## Exercise brief
The answer must consist of every line from the entries that holds the word "systems".

## Supplied information
■ ■ ■ ■ ■ ■ ■

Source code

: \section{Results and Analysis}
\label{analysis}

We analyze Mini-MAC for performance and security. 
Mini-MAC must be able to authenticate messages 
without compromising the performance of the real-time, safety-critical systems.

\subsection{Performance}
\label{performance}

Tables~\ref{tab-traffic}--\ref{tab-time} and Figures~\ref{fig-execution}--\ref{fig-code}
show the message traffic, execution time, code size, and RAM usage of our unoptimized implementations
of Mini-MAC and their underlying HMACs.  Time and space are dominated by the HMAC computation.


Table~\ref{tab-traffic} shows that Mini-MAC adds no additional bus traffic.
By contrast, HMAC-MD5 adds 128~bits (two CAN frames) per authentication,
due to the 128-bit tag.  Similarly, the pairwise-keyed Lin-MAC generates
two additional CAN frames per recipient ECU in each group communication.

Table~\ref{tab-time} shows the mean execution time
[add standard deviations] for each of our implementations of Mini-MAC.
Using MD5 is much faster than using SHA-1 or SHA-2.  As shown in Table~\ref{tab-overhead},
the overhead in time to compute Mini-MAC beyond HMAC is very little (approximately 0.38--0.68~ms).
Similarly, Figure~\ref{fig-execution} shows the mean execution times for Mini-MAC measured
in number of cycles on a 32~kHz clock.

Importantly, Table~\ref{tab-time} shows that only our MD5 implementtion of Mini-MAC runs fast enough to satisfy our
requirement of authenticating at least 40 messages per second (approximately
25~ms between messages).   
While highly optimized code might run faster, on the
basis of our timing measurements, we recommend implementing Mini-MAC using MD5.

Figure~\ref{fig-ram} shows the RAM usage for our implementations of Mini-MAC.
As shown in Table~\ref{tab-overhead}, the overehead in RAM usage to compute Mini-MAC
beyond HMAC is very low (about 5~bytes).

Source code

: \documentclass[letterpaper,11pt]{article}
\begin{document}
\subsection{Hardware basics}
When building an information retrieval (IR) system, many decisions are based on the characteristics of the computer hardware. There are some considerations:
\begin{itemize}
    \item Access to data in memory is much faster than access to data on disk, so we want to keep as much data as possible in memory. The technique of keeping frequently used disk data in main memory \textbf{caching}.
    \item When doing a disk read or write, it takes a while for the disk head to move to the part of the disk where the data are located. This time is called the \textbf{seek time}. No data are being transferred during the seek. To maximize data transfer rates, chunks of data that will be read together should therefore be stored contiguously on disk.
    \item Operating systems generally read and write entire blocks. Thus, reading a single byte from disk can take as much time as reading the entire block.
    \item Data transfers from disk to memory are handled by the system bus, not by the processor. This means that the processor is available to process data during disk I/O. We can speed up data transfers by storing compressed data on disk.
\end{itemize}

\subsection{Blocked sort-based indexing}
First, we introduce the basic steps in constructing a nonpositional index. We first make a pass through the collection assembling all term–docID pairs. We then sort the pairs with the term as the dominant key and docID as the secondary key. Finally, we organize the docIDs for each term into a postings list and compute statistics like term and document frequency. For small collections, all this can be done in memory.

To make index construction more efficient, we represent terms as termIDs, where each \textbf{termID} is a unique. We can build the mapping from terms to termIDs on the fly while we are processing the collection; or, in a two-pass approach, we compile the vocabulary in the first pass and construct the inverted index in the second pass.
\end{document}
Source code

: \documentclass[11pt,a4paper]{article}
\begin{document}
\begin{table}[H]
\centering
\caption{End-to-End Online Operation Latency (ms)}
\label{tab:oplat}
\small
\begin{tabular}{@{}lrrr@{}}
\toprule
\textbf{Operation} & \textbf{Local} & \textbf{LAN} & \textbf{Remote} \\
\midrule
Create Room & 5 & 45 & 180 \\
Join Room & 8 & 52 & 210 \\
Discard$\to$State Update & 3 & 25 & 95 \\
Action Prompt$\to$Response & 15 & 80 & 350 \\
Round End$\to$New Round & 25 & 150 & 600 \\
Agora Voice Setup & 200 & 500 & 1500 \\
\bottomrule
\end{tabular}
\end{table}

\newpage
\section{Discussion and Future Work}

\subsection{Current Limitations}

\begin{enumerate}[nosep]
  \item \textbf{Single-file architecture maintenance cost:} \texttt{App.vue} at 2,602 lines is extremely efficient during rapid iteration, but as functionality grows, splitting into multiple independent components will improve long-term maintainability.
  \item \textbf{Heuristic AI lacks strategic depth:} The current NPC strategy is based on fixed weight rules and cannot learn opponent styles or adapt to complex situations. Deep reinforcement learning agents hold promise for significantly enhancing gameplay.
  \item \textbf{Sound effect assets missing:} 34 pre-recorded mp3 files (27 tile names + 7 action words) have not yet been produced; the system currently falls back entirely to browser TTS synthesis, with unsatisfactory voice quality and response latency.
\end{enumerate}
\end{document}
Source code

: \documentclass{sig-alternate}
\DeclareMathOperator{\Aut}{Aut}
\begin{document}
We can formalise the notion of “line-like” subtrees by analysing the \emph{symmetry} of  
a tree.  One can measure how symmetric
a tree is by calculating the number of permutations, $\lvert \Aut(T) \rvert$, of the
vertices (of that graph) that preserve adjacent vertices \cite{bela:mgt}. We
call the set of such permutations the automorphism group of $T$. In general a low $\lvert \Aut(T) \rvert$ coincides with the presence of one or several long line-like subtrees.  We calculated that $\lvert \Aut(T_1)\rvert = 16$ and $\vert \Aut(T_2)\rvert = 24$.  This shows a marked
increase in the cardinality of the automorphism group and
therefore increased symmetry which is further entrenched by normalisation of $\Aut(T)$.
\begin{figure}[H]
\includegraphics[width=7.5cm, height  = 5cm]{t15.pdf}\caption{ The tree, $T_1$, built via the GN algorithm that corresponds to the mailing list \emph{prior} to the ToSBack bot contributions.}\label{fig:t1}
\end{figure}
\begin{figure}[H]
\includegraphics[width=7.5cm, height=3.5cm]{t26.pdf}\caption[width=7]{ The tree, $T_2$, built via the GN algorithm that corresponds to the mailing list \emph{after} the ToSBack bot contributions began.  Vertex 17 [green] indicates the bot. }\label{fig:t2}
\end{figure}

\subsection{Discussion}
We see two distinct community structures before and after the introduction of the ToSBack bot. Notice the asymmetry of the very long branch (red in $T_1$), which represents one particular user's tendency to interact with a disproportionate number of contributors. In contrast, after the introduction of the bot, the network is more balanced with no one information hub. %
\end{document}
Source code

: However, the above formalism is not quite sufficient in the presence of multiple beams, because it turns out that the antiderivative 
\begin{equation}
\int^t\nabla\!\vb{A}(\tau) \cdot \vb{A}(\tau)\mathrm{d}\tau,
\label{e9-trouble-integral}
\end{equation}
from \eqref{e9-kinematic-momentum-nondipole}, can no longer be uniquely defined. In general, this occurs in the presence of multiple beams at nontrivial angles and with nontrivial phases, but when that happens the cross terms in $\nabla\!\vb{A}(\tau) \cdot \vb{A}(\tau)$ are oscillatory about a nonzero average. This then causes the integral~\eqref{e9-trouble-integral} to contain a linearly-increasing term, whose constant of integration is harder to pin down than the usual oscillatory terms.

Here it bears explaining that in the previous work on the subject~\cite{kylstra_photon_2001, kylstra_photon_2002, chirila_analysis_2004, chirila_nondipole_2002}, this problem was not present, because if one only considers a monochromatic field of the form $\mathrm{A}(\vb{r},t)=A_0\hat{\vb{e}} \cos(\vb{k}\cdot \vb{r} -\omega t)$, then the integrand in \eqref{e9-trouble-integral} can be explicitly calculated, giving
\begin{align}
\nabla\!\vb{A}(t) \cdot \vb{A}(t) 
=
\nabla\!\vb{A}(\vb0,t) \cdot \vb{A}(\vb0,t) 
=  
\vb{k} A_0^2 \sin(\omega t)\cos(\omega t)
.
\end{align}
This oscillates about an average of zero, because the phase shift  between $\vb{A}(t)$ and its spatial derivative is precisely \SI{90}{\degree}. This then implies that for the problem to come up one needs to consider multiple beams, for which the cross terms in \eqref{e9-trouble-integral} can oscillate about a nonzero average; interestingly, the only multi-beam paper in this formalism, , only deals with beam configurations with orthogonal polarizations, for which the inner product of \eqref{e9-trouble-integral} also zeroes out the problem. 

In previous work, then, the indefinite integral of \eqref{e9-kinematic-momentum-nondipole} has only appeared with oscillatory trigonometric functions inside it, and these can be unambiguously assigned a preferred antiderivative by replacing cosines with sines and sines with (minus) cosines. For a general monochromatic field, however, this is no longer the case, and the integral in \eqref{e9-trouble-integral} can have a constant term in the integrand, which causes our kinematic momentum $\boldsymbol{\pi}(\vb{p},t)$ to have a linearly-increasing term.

■ ■ ■ ■ ■ ■ ■

## Your response
without compromising the performance of the real-time, safety-critical systems.
    \item Operating systems generally read and write entire blocks. Thus, reading a single byte from disk can take as much time as reading the entire block.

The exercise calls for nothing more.